Your task:
Whenever a line below includes "detachable", add it to the tally, then give the total and nothing more.
==*==
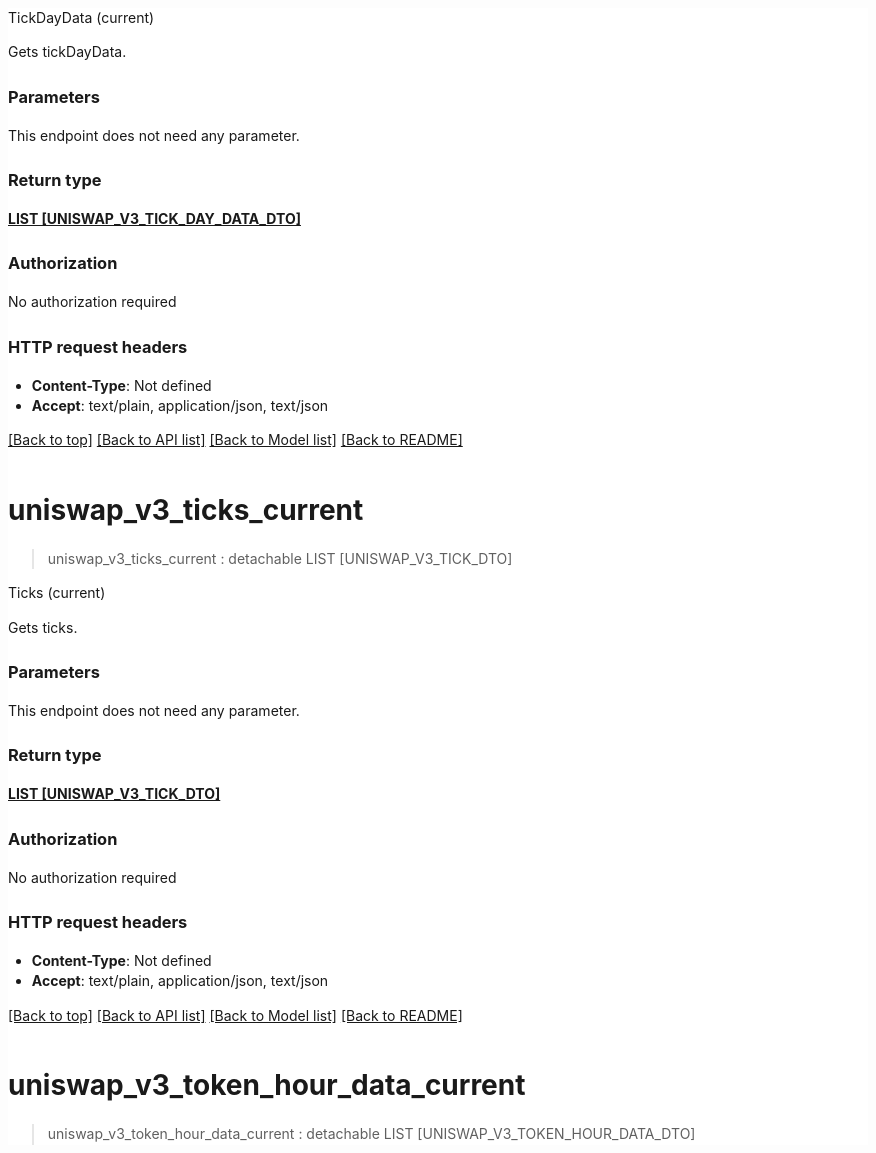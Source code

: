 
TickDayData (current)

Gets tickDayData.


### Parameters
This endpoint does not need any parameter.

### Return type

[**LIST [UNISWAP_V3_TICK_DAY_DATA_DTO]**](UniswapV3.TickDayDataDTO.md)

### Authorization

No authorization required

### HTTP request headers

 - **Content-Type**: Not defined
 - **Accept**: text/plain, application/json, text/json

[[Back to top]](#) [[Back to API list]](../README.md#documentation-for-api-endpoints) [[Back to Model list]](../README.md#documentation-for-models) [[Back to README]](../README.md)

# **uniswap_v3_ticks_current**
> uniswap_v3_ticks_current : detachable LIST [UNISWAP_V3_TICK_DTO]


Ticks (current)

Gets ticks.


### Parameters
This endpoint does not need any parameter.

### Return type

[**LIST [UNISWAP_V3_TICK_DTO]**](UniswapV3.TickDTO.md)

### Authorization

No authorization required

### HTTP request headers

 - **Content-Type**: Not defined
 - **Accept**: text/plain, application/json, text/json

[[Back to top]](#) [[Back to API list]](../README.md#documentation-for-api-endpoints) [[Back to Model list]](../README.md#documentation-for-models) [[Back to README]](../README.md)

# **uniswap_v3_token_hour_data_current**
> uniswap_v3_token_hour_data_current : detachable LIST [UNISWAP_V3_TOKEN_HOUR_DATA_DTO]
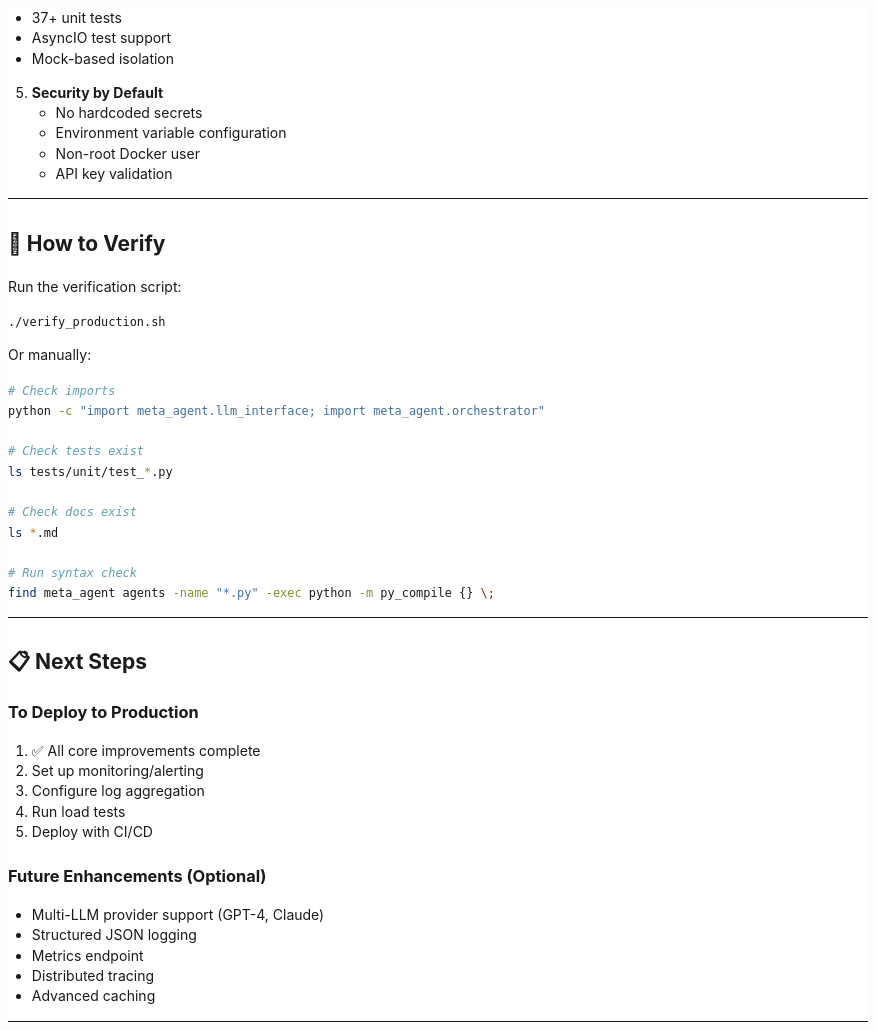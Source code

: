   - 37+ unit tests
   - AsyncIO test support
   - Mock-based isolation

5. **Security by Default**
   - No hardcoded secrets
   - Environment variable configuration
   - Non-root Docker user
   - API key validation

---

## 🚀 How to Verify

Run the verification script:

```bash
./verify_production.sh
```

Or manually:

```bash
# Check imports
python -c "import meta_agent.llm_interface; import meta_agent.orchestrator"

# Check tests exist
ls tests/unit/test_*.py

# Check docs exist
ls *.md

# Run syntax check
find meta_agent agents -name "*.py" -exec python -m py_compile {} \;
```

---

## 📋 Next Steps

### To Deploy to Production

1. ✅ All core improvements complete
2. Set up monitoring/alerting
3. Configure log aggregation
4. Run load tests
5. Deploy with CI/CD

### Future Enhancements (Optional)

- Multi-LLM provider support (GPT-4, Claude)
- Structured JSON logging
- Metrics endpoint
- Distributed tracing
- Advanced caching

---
==*==
Reply to the exercise:
2